Show HN: TG – Fast geometry library for C (opens in new tab)

(github.com)

201 pointstidwall2y ago32 comments

32 comments

31 comments · 11 top-level

Waterluvian2y ago· 8 in thread

Very nice! I wonder if I can compile this to wasm. I’ve been badly needing spatial predicates in a web environment that are faster and less clunky than JSTS.

Does it assume a flat Cartesian world or does it handle ellipsoids or even map projections? (Or does it avoid the complexity altogether by not doing any work that cares about distances?)

crabmusket2y ago

Are there any other libraries in the browser space that implement polygon Boolean operations other than JSTS?
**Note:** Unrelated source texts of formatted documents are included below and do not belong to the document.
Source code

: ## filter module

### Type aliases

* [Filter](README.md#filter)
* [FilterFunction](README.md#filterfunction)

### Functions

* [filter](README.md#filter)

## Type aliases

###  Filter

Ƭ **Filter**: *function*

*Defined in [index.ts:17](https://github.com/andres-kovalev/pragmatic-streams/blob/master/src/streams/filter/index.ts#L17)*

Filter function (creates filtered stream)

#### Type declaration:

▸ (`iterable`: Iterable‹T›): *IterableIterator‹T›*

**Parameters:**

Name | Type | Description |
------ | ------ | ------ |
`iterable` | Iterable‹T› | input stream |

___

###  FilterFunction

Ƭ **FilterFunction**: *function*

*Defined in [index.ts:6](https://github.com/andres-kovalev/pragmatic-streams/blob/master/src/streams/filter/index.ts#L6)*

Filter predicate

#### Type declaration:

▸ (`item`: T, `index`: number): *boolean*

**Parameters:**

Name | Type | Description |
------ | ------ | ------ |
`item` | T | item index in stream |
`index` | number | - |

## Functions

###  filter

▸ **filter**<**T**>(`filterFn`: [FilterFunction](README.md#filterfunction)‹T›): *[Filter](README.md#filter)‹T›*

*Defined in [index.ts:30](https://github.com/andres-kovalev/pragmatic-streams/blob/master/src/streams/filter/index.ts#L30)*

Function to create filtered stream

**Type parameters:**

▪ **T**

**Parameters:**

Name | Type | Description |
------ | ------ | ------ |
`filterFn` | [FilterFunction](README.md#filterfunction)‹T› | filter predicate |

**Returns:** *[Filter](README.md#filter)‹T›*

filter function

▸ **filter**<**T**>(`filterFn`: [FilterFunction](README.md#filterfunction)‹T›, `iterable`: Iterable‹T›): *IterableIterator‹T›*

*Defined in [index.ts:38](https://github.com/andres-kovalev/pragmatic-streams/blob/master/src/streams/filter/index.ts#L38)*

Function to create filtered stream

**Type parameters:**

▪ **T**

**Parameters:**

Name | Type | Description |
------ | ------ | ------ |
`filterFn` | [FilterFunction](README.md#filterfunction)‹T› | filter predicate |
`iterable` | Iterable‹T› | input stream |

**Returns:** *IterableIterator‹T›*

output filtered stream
I've tried martinez-polygon-clipping, polygon-clipping, and polyclip-ts, all of which are based on the same algorithm, and all of which seem to throw exceptions frequently on geometry with overlapping edges.

I'm thinking I'll need to dig into JSTS in the hope it'll prove more stable... or learn how to write these kinds of algorithms myself.

kylebarron2y ago

I'm working on bringing GeoRust algorithms [0] (which include boolean operations) to the web via WebAssembly. See this blog post [1] for an intro. There's also separate work on binding GEOS to Wasm [2], but I'm more excited about GeoArrow in the long term because you can interpret Wasm geometries in JS without any copies across the boundary [3].

[0]: https://docs.rs/geo/latest/geo/#algorithms

[1]: https://observablehq.com/@kylebarron/prototyping-georust-geo...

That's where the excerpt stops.